Catégorie: Données, Entreprises, Logiciels, Marché, Matériel/GPS, Mobilité, Reportages, Réseaux/Transports

Environ 7 mn de lecture

Mesurer, heure par heure et avec une grande précision géographique le nombre de piétons qui passent devant un commerce, un arrêt de bus, un panneau publicitaire ou qui traversent un carrefour est devenu bien plus simple depuis qu’une large partie de la population possède un smartphone. Explications.

Flux piétons

Les flux piétons : une nouvelle ressource pour les SIG (d’après IgorVitomirov pour AdobeStock)

Il n’y a pas que Google ou les applications d’aide à la navigation qui récupèrent vos données de géolocalisation. Météo, journaux, programmes télé, recettes de cuisine, grandes marques, magasins et magazines… des centaines d’applications captent votre géolocalisation via le GPS de votre smartphone afin de vous proposer en temps réel un service plus ciblé (des nouvelles de votre quartier par exemple), une information contextualisée, une publicité locale. Mais ces positions relevées plusieurs centaines de fois par jour sont également archivées.

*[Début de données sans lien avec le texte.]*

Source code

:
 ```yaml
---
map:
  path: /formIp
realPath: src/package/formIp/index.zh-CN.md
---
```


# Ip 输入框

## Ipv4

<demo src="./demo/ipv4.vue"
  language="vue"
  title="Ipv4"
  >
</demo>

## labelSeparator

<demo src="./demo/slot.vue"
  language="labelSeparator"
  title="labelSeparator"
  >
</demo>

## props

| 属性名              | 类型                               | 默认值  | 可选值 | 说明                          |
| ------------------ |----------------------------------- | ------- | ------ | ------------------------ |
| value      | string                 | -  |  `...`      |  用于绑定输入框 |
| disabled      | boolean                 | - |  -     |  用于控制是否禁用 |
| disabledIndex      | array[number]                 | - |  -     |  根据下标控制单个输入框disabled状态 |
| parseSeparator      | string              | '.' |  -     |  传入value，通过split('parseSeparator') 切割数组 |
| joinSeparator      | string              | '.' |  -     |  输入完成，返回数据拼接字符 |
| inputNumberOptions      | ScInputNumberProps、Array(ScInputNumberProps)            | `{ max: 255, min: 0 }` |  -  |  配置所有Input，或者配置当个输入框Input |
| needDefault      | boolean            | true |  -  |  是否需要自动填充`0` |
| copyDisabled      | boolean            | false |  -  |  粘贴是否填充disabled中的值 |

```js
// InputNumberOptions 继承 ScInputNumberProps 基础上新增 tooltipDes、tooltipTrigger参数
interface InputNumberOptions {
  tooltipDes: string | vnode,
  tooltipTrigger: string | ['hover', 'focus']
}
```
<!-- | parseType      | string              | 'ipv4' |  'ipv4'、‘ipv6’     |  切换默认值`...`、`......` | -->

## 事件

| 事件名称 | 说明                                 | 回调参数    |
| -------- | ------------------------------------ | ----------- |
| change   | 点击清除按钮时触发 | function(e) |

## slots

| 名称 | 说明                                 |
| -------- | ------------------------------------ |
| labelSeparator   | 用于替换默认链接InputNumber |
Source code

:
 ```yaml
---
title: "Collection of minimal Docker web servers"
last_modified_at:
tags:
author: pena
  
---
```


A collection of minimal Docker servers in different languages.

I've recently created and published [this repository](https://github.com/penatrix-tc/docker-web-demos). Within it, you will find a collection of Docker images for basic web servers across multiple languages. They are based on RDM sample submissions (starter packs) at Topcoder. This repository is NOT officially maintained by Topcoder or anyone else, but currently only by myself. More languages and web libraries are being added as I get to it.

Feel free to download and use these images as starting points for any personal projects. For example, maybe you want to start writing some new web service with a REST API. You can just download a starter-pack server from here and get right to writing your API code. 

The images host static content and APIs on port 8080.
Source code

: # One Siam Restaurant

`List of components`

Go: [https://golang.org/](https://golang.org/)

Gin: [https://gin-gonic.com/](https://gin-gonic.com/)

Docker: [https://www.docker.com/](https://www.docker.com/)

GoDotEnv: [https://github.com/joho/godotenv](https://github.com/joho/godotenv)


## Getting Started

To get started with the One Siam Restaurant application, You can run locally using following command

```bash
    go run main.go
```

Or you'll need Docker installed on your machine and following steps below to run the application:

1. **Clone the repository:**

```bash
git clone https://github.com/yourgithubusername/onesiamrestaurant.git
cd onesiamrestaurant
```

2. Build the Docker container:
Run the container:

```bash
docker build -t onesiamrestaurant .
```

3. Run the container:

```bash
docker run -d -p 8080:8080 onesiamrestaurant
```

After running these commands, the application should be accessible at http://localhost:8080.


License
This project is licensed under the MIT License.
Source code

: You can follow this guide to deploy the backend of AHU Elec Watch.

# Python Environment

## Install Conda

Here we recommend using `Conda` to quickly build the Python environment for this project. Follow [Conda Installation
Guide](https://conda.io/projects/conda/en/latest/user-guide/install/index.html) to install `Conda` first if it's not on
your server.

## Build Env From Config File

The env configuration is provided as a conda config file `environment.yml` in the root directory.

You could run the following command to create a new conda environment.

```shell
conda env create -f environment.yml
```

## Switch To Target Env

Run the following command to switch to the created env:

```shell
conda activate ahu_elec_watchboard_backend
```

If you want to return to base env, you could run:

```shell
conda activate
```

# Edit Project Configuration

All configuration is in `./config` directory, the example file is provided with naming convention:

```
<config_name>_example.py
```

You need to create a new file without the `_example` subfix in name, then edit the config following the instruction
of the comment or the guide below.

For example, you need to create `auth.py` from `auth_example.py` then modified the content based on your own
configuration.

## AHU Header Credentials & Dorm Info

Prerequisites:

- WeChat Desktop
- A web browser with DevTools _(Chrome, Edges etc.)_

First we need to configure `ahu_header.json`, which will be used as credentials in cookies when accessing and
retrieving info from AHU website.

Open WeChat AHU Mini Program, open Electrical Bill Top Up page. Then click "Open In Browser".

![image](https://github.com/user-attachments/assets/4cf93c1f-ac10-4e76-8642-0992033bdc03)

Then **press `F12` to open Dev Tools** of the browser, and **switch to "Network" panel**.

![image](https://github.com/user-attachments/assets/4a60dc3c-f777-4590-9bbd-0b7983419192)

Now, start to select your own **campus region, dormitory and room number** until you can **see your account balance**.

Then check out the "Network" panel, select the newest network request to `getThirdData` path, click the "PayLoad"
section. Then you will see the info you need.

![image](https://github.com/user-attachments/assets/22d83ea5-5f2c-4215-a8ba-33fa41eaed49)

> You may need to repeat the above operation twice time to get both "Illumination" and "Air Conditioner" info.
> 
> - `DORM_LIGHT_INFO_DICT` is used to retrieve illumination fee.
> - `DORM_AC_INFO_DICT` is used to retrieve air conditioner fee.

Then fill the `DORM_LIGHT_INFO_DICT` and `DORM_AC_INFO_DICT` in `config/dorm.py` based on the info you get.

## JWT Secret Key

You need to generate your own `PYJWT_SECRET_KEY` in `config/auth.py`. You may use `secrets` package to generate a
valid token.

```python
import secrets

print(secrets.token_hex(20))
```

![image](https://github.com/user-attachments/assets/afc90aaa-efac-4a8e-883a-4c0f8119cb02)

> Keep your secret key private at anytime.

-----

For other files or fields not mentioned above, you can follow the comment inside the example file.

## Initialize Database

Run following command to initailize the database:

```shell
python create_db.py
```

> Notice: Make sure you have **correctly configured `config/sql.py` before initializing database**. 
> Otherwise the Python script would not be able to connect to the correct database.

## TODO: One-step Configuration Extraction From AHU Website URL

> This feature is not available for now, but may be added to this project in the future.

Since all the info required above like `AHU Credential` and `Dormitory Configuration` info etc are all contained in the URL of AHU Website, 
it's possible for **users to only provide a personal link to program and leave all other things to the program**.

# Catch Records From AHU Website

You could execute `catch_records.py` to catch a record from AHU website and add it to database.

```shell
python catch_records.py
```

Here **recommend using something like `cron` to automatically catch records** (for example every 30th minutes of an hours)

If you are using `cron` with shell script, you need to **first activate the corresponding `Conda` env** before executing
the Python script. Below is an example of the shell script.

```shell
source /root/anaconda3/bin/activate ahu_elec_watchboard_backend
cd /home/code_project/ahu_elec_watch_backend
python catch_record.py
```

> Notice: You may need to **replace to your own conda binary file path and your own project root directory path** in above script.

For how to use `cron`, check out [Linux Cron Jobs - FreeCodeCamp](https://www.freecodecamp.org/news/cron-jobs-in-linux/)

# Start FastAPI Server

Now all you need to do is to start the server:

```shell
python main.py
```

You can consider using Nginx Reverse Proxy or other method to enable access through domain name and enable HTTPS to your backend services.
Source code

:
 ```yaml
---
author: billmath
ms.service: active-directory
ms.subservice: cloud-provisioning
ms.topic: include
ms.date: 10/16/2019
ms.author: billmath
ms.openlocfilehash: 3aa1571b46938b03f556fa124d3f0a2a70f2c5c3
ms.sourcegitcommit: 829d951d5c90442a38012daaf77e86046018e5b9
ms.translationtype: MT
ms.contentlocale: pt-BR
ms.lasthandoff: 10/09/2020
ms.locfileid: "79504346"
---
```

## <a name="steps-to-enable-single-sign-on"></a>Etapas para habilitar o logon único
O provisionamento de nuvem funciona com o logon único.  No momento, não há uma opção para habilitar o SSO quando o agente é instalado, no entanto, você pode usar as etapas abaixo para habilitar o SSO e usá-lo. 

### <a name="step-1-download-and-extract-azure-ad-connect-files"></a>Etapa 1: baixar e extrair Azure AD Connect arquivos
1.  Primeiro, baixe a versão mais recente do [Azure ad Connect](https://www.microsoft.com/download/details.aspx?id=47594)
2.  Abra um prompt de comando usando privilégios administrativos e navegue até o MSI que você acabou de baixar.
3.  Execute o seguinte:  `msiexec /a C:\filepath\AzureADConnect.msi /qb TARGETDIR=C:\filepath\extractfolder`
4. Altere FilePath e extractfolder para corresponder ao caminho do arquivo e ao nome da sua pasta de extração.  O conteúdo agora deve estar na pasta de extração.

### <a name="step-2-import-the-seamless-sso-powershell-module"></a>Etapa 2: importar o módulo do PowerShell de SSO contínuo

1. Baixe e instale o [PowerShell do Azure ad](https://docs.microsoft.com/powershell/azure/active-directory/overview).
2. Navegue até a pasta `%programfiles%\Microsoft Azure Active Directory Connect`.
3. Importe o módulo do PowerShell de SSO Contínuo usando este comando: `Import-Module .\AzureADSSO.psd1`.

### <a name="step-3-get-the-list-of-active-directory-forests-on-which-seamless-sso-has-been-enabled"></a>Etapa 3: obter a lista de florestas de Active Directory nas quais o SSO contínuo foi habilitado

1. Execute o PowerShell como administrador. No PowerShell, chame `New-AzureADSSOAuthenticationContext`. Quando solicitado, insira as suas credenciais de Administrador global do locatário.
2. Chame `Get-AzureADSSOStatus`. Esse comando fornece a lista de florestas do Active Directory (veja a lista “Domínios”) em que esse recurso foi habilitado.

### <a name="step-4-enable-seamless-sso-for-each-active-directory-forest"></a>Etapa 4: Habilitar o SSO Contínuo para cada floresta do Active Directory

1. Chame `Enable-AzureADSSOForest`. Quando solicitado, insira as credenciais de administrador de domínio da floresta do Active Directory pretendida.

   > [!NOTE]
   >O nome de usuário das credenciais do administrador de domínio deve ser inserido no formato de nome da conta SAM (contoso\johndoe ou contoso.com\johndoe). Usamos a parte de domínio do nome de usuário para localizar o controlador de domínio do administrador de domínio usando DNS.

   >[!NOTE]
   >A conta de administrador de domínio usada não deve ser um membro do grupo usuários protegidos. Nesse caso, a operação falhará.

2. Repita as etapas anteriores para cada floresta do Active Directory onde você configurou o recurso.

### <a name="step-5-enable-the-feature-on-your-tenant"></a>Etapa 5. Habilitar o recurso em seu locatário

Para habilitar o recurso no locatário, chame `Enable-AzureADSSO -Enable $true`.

Revendues à des entreprises spécialisées qui les agrègent, elles permettent une analyse plus fine des mobilités, afin de vérifier que telle recherche sur Internet a bien généré du trafic en magasin.

Un SDK sinon rien

Pour cela, un SDK (« software development kit »), qui est aux applications mobiles ce que le Cookie est à Internet, est glissé dans l’application. Son rôle est simple : capter à intervalles réguliers (quelques minutes) la position du smartphone ainsi que son identifiant unique de publicité : IDFA sur iPhone, GUID sur Android. Il est alors possible de savoir combien de smartphones se trouvent à tel endroit, à tel moment et de les associer à des points d’intérêt (magasins par exemple). Mais comme l’identifiant est stable, l’historique de ces positions assemblées permet de déduire des parcours horodatés. C’est ainsi que Google a créé « Store visit » qui permet de vérifier qu’une recherche effectuée en ligne se traduit bel et bien par une visite en magasin.

Flux piétons

Les 4 étapes de Store visit de Google : 1/navigation sur Internet avec historique des positions et vue d’une annonce d’un magasin. 2/ déplacement physique vers le magasin 3/association visite et engagement avec l’annonce 4/ Google Ads crée ensuite des valeurs modélisées estimant le nombre de personnes qui se rendent dans le magasin après avoir vu ou cliqué sur une annonce.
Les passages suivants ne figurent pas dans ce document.